NAKBA NLP 2026: Arabic Manuscript Understanding Shared Task
Apply to Task · Subtask 1 CodaBench · Subtask 2 CodaBench · Baseline GitHub · Baseline HuggingFace · Contact Us
Introduction
Automated understanding of Arabic manuscripts is a cornerstone for opening up historical archives, personal memoirs, and cultural heritage collections to large-scale search, analysis, and digital humanities research. Yet, robust OCR and transcription for Arabic manuscripts remain challenging due to handwritten variation, page degradation, complex layouts, and the rich morphology of the Arabic language.
This shared task advances research on Arabic manuscript OCR and transcription by providing an open, curated benchmark of high-resolution manuscript page images paired with expert-verified line-level transcriptions. Participants will receive a dataset from the Omar Al-Saleh Memoir Collection, spanning 16 documents from 1951 to 1965, with approximately 1,597,025 words, 50,685 sentences, 50,672 paragraphs, and an estimated 6,395 pages.
Teams will compete in two complementary tracks:
- Transcription Track that enriches the corpus with high-quality manual transcriptions for unseen pages
- Systems Track that develops and evaluates automatic transcription models for Arabic manuscripts
The task encourages collaboration between digital humanities, manuscript studies, and Arabic NLP, and aims to release methods, results, and datasets openly in support of sustainable progress in Arabic manuscript OCR.
Subtask 1: Transcription Track (Manual Ground Truth Enrichment)
Objective
This subtask focuses on creating expert-quality, line-by-line transcriptions for a subset of manuscript pages that are not yet fully transcribed. The goal is to enrich the benchmark with reliable ground truth that can be used to train and evaluate OCR/HTR (Handwritten Text Recognition) systems for Arabic manuscripts.
Dataset
Participating teams will be provided with high-resolution page images sampled from the Omar Al-Saleh memoir collection. The full collection comprises 16 documents covering the years 1951–1965, with an estimated 6,395 pages, 1,597,025 words, 50,685 sentences, and 50,672 paragraphs.
For Subtask 1, each team will receive:
- One assigned batch (mandatory): A batch folder containing ~500 line images that must be transcribed
- Access to additional batches (bonus): Teams who wish to contribute more transcriptions may request access to additional batches beyond their assigned one
Each batch folder contains:
images/folder with cropped line images requiring transcriptionannotations.csvtemplate file to be filled with transcriptions
Additionally, the full unannotated dataset with complete page images will be provided, allowing participants to view the full page context when transcribing individual lines. The source_image column in the CSV references which full page each line comes from.

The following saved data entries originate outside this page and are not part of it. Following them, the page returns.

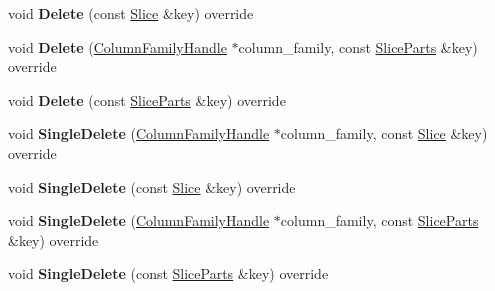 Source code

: \begin{DoxyCompactItemize}
\item 
void {\bfseries Delete} (const \hyperlink{classrocksdb_1_1Slice}{Slice} \&key) override\hypertarget{classrocksdb_1_1WriteBatch_a8dcb9e9f6feefb9e08ed0ce8dc140f11}{}\label{classrocksdb_1_1WriteBatch_a8dcb9e9f6feefb9e08ed0ce8dc140f11}

\item 
void {\bfseries Delete} (\hyperlink{classrocksdb_1_1ColumnFamilyHandle}{Column\+Family\+Handle} $\ast$column\+\_\+family, const \hyperlink{structrocksdb_1_1SliceParts}{Slice\+Parts} \&key) override\hypertarget{classrocksdb_1_1WriteBatch_a4793f118b2e1448204828ec5142401b1}{}\label{classrocksdb_1_1WriteBatch_a4793f118b2e1448204828ec5142401b1}

\item 
void {\bfseries Delete} (const \hyperlink{structrocksdb_1_1SliceParts}{Slice\+Parts} \&key) override\hypertarget{classrocksdb_1_1WriteBatch_ac662ef75568bddf5be5eb4e8af49723c}{}\label{classrocksdb_1_1WriteBatch_ac662ef75568bddf5be5eb4e8af49723c}

\item 
void {\bfseries Single\+Delete} (\hyperlink{classrocksdb_1_1ColumnFamilyHandle}{Column\+Family\+Handle} $\ast$column\+\_\+family, const \hyperlink{classrocksdb_1_1Slice}{Slice} \&key) override\hypertarget{classrocksdb_1_1WriteBatch_a8a2a1eee5ad0dbe9c7c98987fce19ddc}{}\label{classrocksdb_1_1WriteBatch_a8a2a1eee5ad0dbe9c7c98987fce19ddc}

\item 
void {\bfseries Single\+Delete} (const \hyperlink{classrocksdb_1_1Slice}{Slice} \&key) override\hypertarget{classrocksdb_1_1WriteBatch_af4acc0d24ebef4bf39ce86d1348a8c82}{}\label{classrocksdb_1_1WriteBatch_af4acc0d24ebef4bf39ce86d1348a8c82}

\item 
void {\bfseries Single\+Delete} (\hyperlink{classrocksdb_1_1ColumnFamilyHandle}{Column\+Family\+Handle} $\ast$column\+\_\+family, const \hyperlink{structrocksdb_1_1SliceParts}{Slice\+Parts} \&key) override\hypertarget{classrocksdb_1_1WriteBatch_ae15bb58e3484b15b4b133f39f74e5dea}{}\label{classrocksdb_1_1WriteBatch_ae15bb58e3484b15b4b133f39f74e5dea}

\item 
void {\bfseries Single\+Delete} (const \hyperlink{structrocksdb_1_1SliceParts}{Slice\+Parts} \&key) override\hypertarget{classrocksdb_1_1WriteBatch_a1066f694b68a71db057994819d1903cf}{}\label{classrocksdb_1_1WriteBatch_a1066f694b68a71db057994819d1903cf}


\end{DoxyCompactItemize}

Detailed guidelines and examples (including complex lines and corner cases)
Transcription Requirements
- Transcriptions must be manual and line-aligned (one text line per image filename)

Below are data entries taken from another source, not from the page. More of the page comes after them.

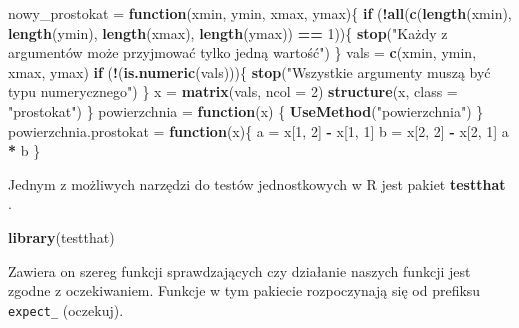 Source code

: \documentclass[paper=6in:9in,pagesize=pdftex,headinclude=on,footinclude=on,10pt]{scrbook}
\newenvironment{Shaded}{\begin{snugshade}}{\end{snugshade}}
\newcommand{\ControlFlowTok}[1]{\textcolor[rgb]{0.13,0.29,0.53}{\textbf{#1}}}
\newcommand{\DataTypeTok}[1]{\textcolor[rgb]{0.13,0.29,0.53}{#1}}
\newcommand{\DecValTok}[1]{\textcolor[rgb]{0.00,0.00,0.81}{#1}}
\newcommand{\KeywordTok}[1]{\textcolor[rgb]{0.13,0.29,0.53}{\textbf{#1}}}
\newcommand{\NormalTok}[1]{#1}
\newcommand{\OperatorTok}[1]{\textcolor[rgb]{0.81,0.36,0.00}{\textbf{#1}}}
\newcommand{\StringTok}[1]{\textcolor[rgb]{0.31,0.60,0.02}{#1}}
\begin{document}
\begin{Shaded}
\begin{Highlighting}[]
\NormalTok{nowy_prostokat =}\StringTok{ }\ControlFlowTok{function}\NormalTok{(xmin, ymin, xmax, ymax)\{}
  \ControlFlowTok{if}\NormalTok{ (}\OperatorTok{!}\KeywordTok{all}\NormalTok{(}\KeywordTok{c}\NormalTok{(}\KeywordTok{length}\NormalTok{(xmin), }\KeywordTok{length}\NormalTok{(ymin), }\KeywordTok{length}\NormalTok{(xmax), }\KeywordTok{length}\NormalTok{(ymax)) }\OperatorTok{==}\StringTok{ }\DecValTok{1}\NormalTok{))\{}
    \KeywordTok{stop}\NormalTok{(}\StringTok{"Każdy z argumentów może przyjmować tylko jedną wartość"}\NormalTok{)}
\NormalTok{  \}}
\NormalTok{  vals =}\StringTok{ }\KeywordTok{c}\NormalTok{(xmin, ymin, xmax, ymax)}
  \ControlFlowTok{if}\NormalTok{ (}\OperatorTok{!}\NormalTok{(}\KeywordTok{is.numeric}\NormalTok{(vals)))\{}
    \KeywordTok{stop}\NormalTok{(}\StringTok{"Wszystkie argumenty muszą być typu numerycznego"}\NormalTok{)}
\NormalTok{  \}}
\NormalTok{  x =}\StringTok{ }\KeywordTok{matrix}\NormalTok{(vals, }\DataTypeTok{ncol =} \DecValTok{2}\NormalTok{)}
  \KeywordTok{structure}\NormalTok{(x, }\DataTypeTok{class =} \StringTok{"prostokat"}\NormalTok{)}
\NormalTok{\}}
\NormalTok{powierzchnia =}\StringTok{ }\ControlFlowTok{function}\NormalTok{(x) \{}
  \KeywordTok{UseMethod}\NormalTok{(}\StringTok{"powierzchnia"}\NormalTok{)}
\NormalTok{\}}
\NormalTok{powierzchnia.prostokat =}\StringTok{ }\ControlFlowTok{function}\NormalTok{(x)\{}
\NormalTok{  a =}\StringTok{ }\NormalTok{x[}\DecValTok{1}\NormalTok{, }\DecValTok{2}\NormalTok{] }\OperatorTok{-}\StringTok{ }\NormalTok{x[}\DecValTok{1}\NormalTok{, }\DecValTok{1}\NormalTok{]}
\NormalTok{  b =}\StringTok{ }\NormalTok{x[}\DecValTok{2}\NormalTok{, }\DecValTok{2}\NormalTok{] }\OperatorTok{-}\StringTok{ }\NormalTok{x[}\DecValTok{2}\NormalTok{, }\DecValTok{1}\NormalTok{]}
\NormalTok{  a }\OperatorTok{*}\StringTok{ }\NormalTok{b}
\NormalTok{\}}
\end{Highlighting}
\end{Shaded}

Jednym z możliwych narzędzi do testów jednostkowych w R jest pakiet \textbf{testthat} \citep{R-testthat}.

\begin{Shaded}
\begin{Highlighting}[]
\KeywordTok{library}\NormalTok{(testthat)}
\end{Highlighting}
\end{Shaded}

Zawiera on szereg funkcji sprawdzających czy działanie naszych funkcji jest zgodne z oczekiwaniem.
Funkcje w tym pakiecie rozpoczynają się od prefiksu \texttt{expect\_} (oczekuj).
\end{document}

- Participants should follow the provided orthographic conventions (e.g., normalization rules, punctuation handling)
- No generative AI tools may be used to automatically generate or “correct” transcriptions, fully or partially, directly or indirectly
- Ambiguities (unclear characters, damaged areas) should be handled according to the authors’ own guidelines and should be fully described in their system paper
Submission Format
Participants will receive an annotations.csv template with the following columns:
- filename: Image filename (e.g.,
1960_p149_l0055.png) - text: Transcription (empty in template – participants fill this)
- source_image: Reference to the full page image for context (e.g.,
1b363a3319eb499aab16e5460d6115ed-0149.jpg) - year: Document year (e.g.,
1960,1953a) - page: Page number
- line: Line number
To submit: Fill in the text column with your manual transcription for each line, then upload the completed CSV to CodaBench.

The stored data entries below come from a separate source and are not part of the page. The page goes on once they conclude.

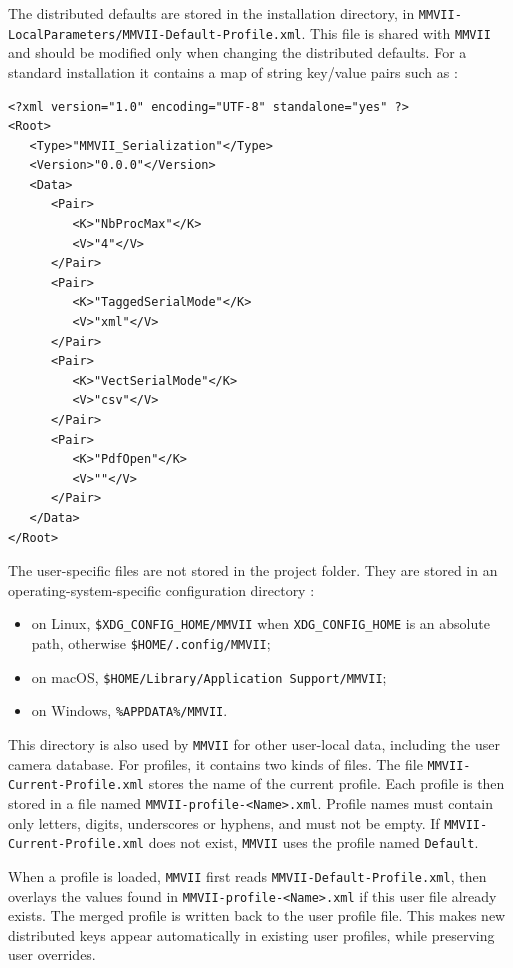 The distributed defaults are stored in the installation directory, in
{\tt MMVII-LocalParameters/MMVII-Default-Profile.xml}. This file is shared with
{\tt MMVII} and should be modified only when changing the distributed defaults.
For a standard installation it contains a map of string key/value pairs such as :

\begin{verbatim}
<?xml version="1.0" encoding="UTF-8" standalone="yes" ?>
<Root>
   <Type>"MMVII_Serialization"</Type>
   <Version>"0.0.0"</Version>
   <Data>
      <Pair>
         <K>"NbProcMax"</K>
         <V>"4"</V>
      </Pair>
      <Pair>
         <K>"TaggedSerialMode"</K>
         <V>"xml"</V>
      </Pair>
      <Pair>
         <K>"VectSerialMode"</K>
         <V>"csv"</V>
      </Pair>
      <Pair>
         <K>"PdfOpen"</K>
         <V>""</V>
      </Pair>
   </Data>
</Root>
\end{verbatim}

The user-specific files are not stored in the project folder. They are stored in
an operating-system-specific configuration directory :

\begin{itemize}
    \item on Linux, {\tt \$XDG\_CONFIG\_HOME/MMVII} when
          {\tt XDG\_CONFIG\_HOME} is an absolute path, otherwise
          {\tt \$HOME/.config/MMVII};
    \item on macOS, {\tt \$HOME/Library/Application Support/MMVII};
    \item on Windows, {\tt \%APPDATA\%/MMVII}.
\end{itemize}

This directory is also used by {\tt MMVII} for other user-local data, including the user camera database. For profiles, it contains two kinds of files. The file
{\tt MMVII-Current-Profile.xml} stores the name of the current profile. Each
profile is then stored in a file named {\tt MMVII-profile-<Name>.xml}. Profile
names must contain only letters, digits, underscores or hyphens, and must not be
empty. If {\tt MMVII-Current-Profile.xml} does not exist, {\tt MMVII} uses the
profile named {\tt Default}.

When a profile is loaded, {\tt MMVII} first reads
{\tt MMVII-Default-Profile.xml}, then overlays the values found in
{\tt MMVII-profile-<Name>.xml} if this user file already exists. The merged
profile is written back to the user profile file. This makes new distributed keys
appear automatically in existing user profiles, while preserving user overrides.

Submissions will be automatically validated to ensure all required lines are transcribed. Incomplete submissions (empty text fields) will be flagged.
Evaluation
Submissions will be evaluated on:
- Coverage – Number of pages and lines transcribed (more coverage is better)
- Accuracy – Agreement with an internal, expert-verified ground truth using character-level and word-level edit distance metrics (e.g., CER, WER)
- Guidelines Document – Each team must submit a short guidelines document describing:
- Main and corner cases (with examples)
- How ambiguous or damaged text is handled
- Consistency measures across annotators
- Ethical and historical considerations
- Training/support procedures
The more robust and clearly documented the transcription guidelines, the higher the score on the guidelines criterion.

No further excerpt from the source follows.